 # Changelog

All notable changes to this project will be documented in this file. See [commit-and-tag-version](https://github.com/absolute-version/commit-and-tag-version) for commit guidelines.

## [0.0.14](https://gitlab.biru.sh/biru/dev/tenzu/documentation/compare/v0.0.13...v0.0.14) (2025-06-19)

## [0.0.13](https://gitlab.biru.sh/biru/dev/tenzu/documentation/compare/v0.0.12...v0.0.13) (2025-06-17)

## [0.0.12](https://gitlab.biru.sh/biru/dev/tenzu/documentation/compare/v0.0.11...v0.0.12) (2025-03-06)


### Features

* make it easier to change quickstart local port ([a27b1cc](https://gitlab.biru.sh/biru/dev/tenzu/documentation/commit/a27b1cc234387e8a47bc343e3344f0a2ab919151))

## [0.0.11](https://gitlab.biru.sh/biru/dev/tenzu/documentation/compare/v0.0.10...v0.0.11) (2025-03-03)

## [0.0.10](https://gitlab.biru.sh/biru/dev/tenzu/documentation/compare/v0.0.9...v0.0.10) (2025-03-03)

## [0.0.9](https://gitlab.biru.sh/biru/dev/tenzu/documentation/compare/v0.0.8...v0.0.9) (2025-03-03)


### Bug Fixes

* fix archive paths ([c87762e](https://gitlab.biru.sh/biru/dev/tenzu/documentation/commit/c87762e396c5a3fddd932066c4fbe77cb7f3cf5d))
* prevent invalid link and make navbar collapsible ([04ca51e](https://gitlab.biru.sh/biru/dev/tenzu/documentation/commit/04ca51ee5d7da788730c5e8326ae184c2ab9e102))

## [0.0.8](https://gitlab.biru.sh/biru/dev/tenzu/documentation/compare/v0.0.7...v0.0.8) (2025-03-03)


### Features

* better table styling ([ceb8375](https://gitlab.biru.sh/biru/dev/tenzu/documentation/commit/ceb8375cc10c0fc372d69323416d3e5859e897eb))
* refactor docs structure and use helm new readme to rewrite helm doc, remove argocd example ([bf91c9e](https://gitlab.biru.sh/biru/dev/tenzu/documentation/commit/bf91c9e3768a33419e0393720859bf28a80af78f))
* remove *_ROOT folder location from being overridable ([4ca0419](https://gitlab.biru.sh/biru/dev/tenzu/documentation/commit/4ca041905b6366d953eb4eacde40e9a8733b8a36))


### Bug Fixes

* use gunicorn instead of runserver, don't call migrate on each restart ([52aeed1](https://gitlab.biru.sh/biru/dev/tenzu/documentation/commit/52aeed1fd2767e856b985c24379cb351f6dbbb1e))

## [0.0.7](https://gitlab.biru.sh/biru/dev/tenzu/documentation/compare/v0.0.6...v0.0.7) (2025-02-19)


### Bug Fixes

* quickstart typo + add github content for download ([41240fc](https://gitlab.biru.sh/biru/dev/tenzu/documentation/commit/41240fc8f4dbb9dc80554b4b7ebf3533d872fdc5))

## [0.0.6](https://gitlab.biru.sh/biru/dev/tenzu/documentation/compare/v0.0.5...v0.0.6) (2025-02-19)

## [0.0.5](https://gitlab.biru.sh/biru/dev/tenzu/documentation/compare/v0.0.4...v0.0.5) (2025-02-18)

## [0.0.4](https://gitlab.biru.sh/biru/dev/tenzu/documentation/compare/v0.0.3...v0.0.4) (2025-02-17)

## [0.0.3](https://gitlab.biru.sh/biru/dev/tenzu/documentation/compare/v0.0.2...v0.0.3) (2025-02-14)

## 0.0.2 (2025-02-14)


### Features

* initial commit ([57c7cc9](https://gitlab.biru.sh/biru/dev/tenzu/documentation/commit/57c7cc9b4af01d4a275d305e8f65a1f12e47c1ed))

================================

Nothing in the listing may be changed; retype it all exactly.

> **Exercise output**:
 # Changelog

All notable changes to this project will be documented in this file. See [commit-and-tag-version](https://github.com/absolute-version/commit-and-tag-version) for commit guidelines.

## [0.0.14](https://gitlab.biru.sh/biru/dev/tenzu/documentation/compare/v0.0.13...v0.0.14) (2025-06-19)

## [0.0.13](https://gitlab.biru.sh/biru/dev/tenzu/documentation/compare/v0.0.12...v0.0.13) (2025-06-17)

## [0.0.12](https://gitlab.biru.sh/biru/dev/tenzu/documentation/compare/v0.0.11...v0.0.12) (2025-03-06)


### Features

* make it easier to change quickstart local port ([a27b1cc](https://gitlab.biru.sh/biru/dev/tenzu/documentation/commit/a27b1cc234387e8a47bc343e3344f0a2ab919151))

## [0.0.11](https://gitlab.biru.sh/biru/dev/tenzu/documentation/compare/v0.0.10...v0.0.11) (2025-03-03)

## [0.0.10](https://gitlab.biru.sh/biru/dev/tenzu/documentation/compare/v0.0.9...v0.0.10) (2025-03-03)

## [0.0.9](https://gitlab.biru.sh/biru/dev/tenzu/documentation/compare/v0.0.8...v0.0.9) (2025-03-03)


### Bug Fixes

* fix archive paths ([c87762e](https://gitlab.biru.sh/biru/dev/tenzu/documentation/commit/c87762e396c5a3fddd932066c4fbe77cb7f3cf5d))
* prevent invalid link and make navbar collapsible ([04ca51e](https://gitlab.biru.sh/biru/dev/tenzu/documentation/commit/04ca51ee5d7da788730c5e8326ae184c2ab9e102))

## [0.0.8](https://gitlab.biru.sh/biru/dev/tenzu/documentation/compare/v0.0.7...v0.0.8) (2025-03-03)


### Features

* better table styling ([ceb8375](https://gitlab.biru.sh/biru/dev/tenzu/documentation/commit/ceb8375cc10c0fc372d69323416d3e5859e897eb))
* refactor docs structure and use helm new readme to rewrite helm doc, remove argocd example ([bf91c9e](https://gitlab.biru.sh/biru/dev/tenzu/documentation/commit/bf91c9e3768a33419e0393720859bf28a80af78f))
* remove *_ROOT folder location from being overridable ([4ca0419](https://gitlab.biru.sh/biru/dev/tenzu/documentation/commit/4ca041905b6366d953eb4eacde40e9a8733b8a36))


### Bug Fixes

* use gunicorn instead of runserver, don't call migrate on each restart ([52aeed1](https://gitlab.biru.sh/biru/dev/tenzu/documentation/commit/52aeed1fd2767e856b985c24379cb351f6dbbb1e))

## [0.0.7](https://gitlab.biru.sh/biru/dev/tenzu/documentation/compare/v0.0.6...v0.0.7) (2025-02-19)


### Bug Fixes

* quickstart typo + add github content for download ([41240fc](https://gitlab.biru.sh/biru/dev/tenzu/documentation/commit/41240fc8f4dbb9dc80554b4b7ebf3533d872fdc5))

## [0.0.6](https://gitlab.biru.sh/biru/dev/tenzu/documentation/compare/v0.0.5...v0.0.6) (2025-02-19)

## [0.0.5](https://gitlab.biru.sh/biru/dev/tenzu/documentation/compare/v0.0.4...v0.0.5) (2025-02-18)

## [0.0.4](https://gitlab.biru.sh/biru/dev/tenzu/documentation/compare/v0.0.3...v0.0.4) (2025-02-17)

## [0.0.3](https://gitlab.biru.sh/biru/dev/tenzu/documentation/compare/v0.0.2...v0.0.3) (2025-02-14)

## 0.0.2 (2025-02-14)


### Features

* initial commit ([57c7cc9](https://gitlab.biru.sh/biru/dev/tenzu/documentation/commit/57c7cc9b4af01d4a275d305e8f65a1f12e47c1ed))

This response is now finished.